-- EXERCISE BRIEF --
Search the records for the word "perform" and pick out every line that has it.

Source texts of formatted documents
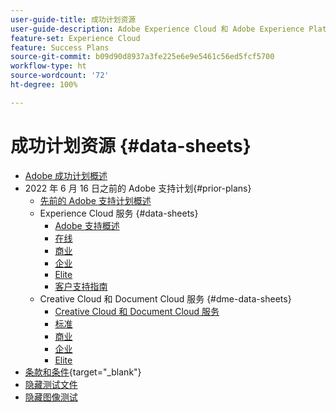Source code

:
```yaml
---
user-guide-title: 成功计划资源
user-guide-description: Adobe Experience Cloud 和 Adobe Experience Platform 的成功计划和支持资源。
feature-set: Experience Cloud
feature: Success Plans
source-git-commit: b09d90d8937a3fe225e6e9e5461c56ed5fcf5700
workflow-type: ht
source-wordcount: '72'
ht-degree: 100%

---
```



# 成功计划资源 {#data-sheets}

+ [Adobe 成功计划概述](overview.md)
+ 2022 年 6 月 16 日之前的 Adobe 支持计划{#prior-plans}
   + [先前的 Adobe 支持计划概述](overview-prior-plans.md)
   + Experience Cloud 服务 {#data-sheets}
      + [Adobe 支持概述](dx-overview.md)
      + [在线](online.md)
      + [商业](business.md)
      + [企业](enterprise.md)
      + [Elite](elite.md)
      + [客户支持指南](support-guide.md)
   + Creative Cloud 和 Document Cloud 服务 {#dme-data-sheets}
      + [Creative Cloud 和 Document Cloud 服务](dme-overview.md)
      + [标准](dme-standard.md)
      + [商业](dme-business.md)
      + [企业](dme-enterprise.md)
      + [Elite](dme-elite.md)
+ [条款和条件](https://helpx.adobe.com/cn/support/programs/support-policies-terms-conditions.html){target="_blank"}
+ [隐藏测试文件](hidden-test.md)
+ [隐藏图像测试](hidden/test-page.md)

<!--

Articles must be added to this TOC file in order to render.

Use this list format to specify links to articles and section headings that expand and collapse in the left rail of the user guide.

An article link CANNOT be used as a section heading.
-->
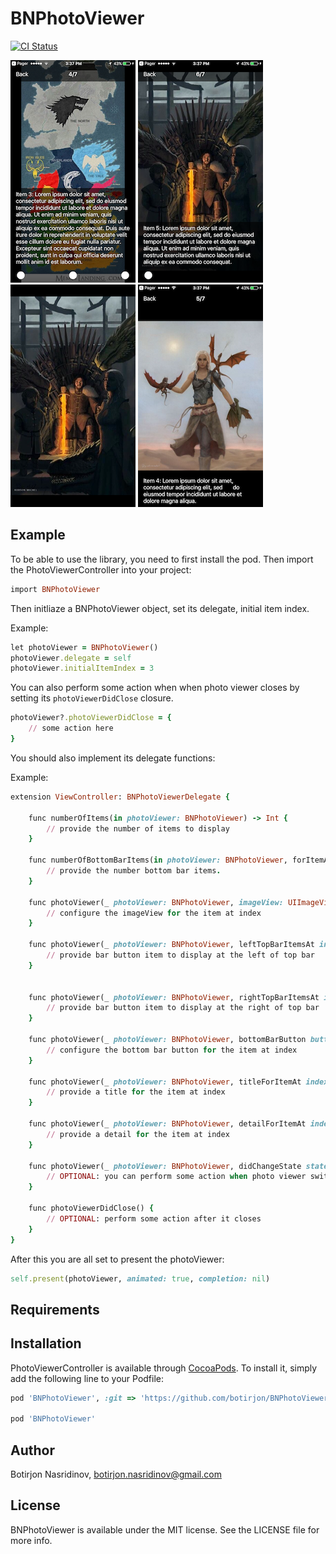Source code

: # BNPhotoViewer

[![CI Status](http://img.shields.io/travis/botirjon.nasridinov@gmail.com/BNPhotoViewer.svg?style=flat)](https://travis-ci.org/botirjon.nasridinov@gmail.com/BNPhotoViewer)

![Screenshot](screen2.PNG)
![Screenshot](screen4.PNG)
![Screenshot](screen5.PNG)
![Screenshot](screen3.PNG)
    
## Example

To be able to use the library, you need to first install the pod. Then import the PhotoViewerController into your project:
```ruby
import BNPhotoViewer
```
Then initliaze a BNPhotoViewer object, set its delegate, initial item index.

Example:

```ruby
let photoViewer = BNPhotoViewer()
photoViewer.delegate = self
photoViewer.initialItemIndex = 3
```
You can also perform some action when when photo viewer closes by setting its `photoViewerDidClose` closure.

```ruby
photoViewer?.photoViewerDidClose = {
    // some action here
}
```

You should also implement its delegate functions:

Example:

```ruby
extension ViewController: BNPhotoViewerDelegate {

    func numberOfItems(in photoViewer: BNPhotoViewer) -> Int {
        // provide the number of items to display
    }

    func numberOfBottomBarItems(in photoViewer: BNPhotoViewer, forItemAt index: Int) -> Int {
        // provide the number bottom bar items. 
    }

    func photoViewer(_ photoViewer: BNPhotoViewer, imageView: UIImageView, at index: Int) {
        // configure the imageView for the item at index
    }

    func photoViewer(_ photoViewer: BNPhotoViewer, leftTopBarItemsAt index: Int) -> [UIBarButtonItem] {
        // provide bar button item to display at the left of top bar
    }


    func photoViewer(_ photoViewer: BNPhotoViewer, rightTopBarItemsAt index: Int) -> [UIBarButtonItem] {
        // provide bar button item to display at the right of top bar
    }

    func photoViewer(_ photoViewer: BNPhotoViewer, bottomBarButton button: UIButton, at position: Int, forItemAt index: Int) {
        // configure the bottom bar button for the item at index
    }

    func photoViewer(_ photoViewer: BNPhotoViewer, titleForItemAt index: Int) -> String {
        // provide a title for the item at index 
    }

    func photoViewer(_ photoViewer: BNPhotoViewer, detailForItemAt index: Int) -> String {
        // provide a detail for the item at index
    }

    func photoViewer(_ photoViewer: BNPhotoViewer, didChangeState state: BNPhotoViewerState) {
        // OPTIONAL: you can perform some action when photo viewer switches between detailed and regular states 
    }
    
    func photoViewerDidClose() {
        // OPTIONAL: perform some action after it closes
    }
}
```
After this you are all set to present the photoViewer:

```ruby
self.present(photoViewer, animated: true, completion: nil)
```


## Requirements

## Installation

PhotoViewerController is available through [CocoaPods](http://cocoapods.org). To install
it, simply add the following line to your Podfile:

```ruby
pod 'BNPhotoViewer', :git => 'https://github.com/botirjon/BNPhotoViewer.git'

pod 'BNPhotoViewer'
```

## Author

Botirjon Nasridinov,  botirjon.nasridinov@gmail.com

## License

BNPhotoViewer is available under the MIT license. See the LICENSE file for more info.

-- FINISHED TASK --
You can also perform some action when when photo viewer closes by setting its `photoViewerDidClose` closure.
        // OPTIONAL: you can perform some action when photo viewer switches between detailed and regular states 
        // OPTIONAL: perform some action after it closes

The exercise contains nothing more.